- Your instructions
Below is a listing from which only part is wanted; return exactly the lines from the one with "1. В игре присутствует" up to and including the one with "4. При старте".

-- Data for the task follows --

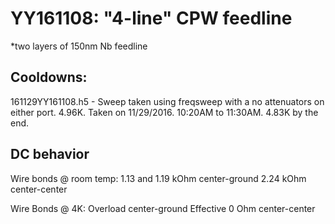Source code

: YY161108: "4-line" CPW feedline
==========================================

*two layers of 150nm Nb feedline

Cooldowns:
-----------

161129YY161108.h5 - Sweep taken using freqsweep with a no attenuators on either port. 4.96K. Taken on 11/29/2016. 10:20AM to 11:30AM. 4.83K by the end.

DC behavior
-----------

Wire bonds @ room temp:
1.13 and 1.19 kOhm center-ground
2.24 kOhm center-center

Wire Bonds @ 4K:
  Overload center-ground
  Effective 0 Ohm center-center
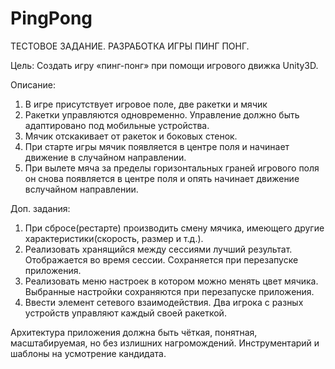 # PingPong

ТЕСТОВОЕ ЗАДАНИЕ. РАЗРАБОТКА ИГРЫ ПИНГ ПОНГ.

Цель: Создать игру «пинг-понг» при помощи игрового движка Unity3D.

Описание: 
1. В игре присутствует игровое поле, две ракетки и мячик
2. Ракетки управляются одновременно. Управление должно быть адаптировано под мобильные устройства. 
3. Мячик отскакивает от ракеток и боковых стенок. 
4. При старте игры мячик появляется в центре поля и начинает движение в случайном направлении. 
5. При вылете мяча за пределы горизонтальных граней игрового поля он снова появляется в центре поля и опять начинает движение вслучайном направлении.

Доп. задания:
1. При сбросе(рестарте) производить смену мячика, имеющего другие характеристики(скорость, размер и т.д.).
2. Реализовать хранящийся между сессиями лучший результат. Отображается во время сессии. Сохраняется при перезапуске приложения.
3. Реализовать меню настроек в котором можно менять цвет мячика. Выбранные настройки сохраняются при перезапуске приложения.
4. Ввести элемент сетевого взаимодействия. Два игрока с разных устройств управляют каждый своей ракеткой.

Архитектура приложения должна быть чёткая, понятная, масштабируемая, но без излишних нагромождений. Инструментарий и шаблоны на усмотрение кандидата.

-- Data for the task concluded --

- Answer to the exercise
1. В игре присутствует игровое поле, две ракетки и мячик
2. Ракетки управляются одновременно. Управление должно быть адаптировано под мобильные устройства. 
3. Мячик отскакивает от ракеток и боковых стенок. 
4. При старте игры мячик появляется в центре поля и начинает движение в случайном направлении. 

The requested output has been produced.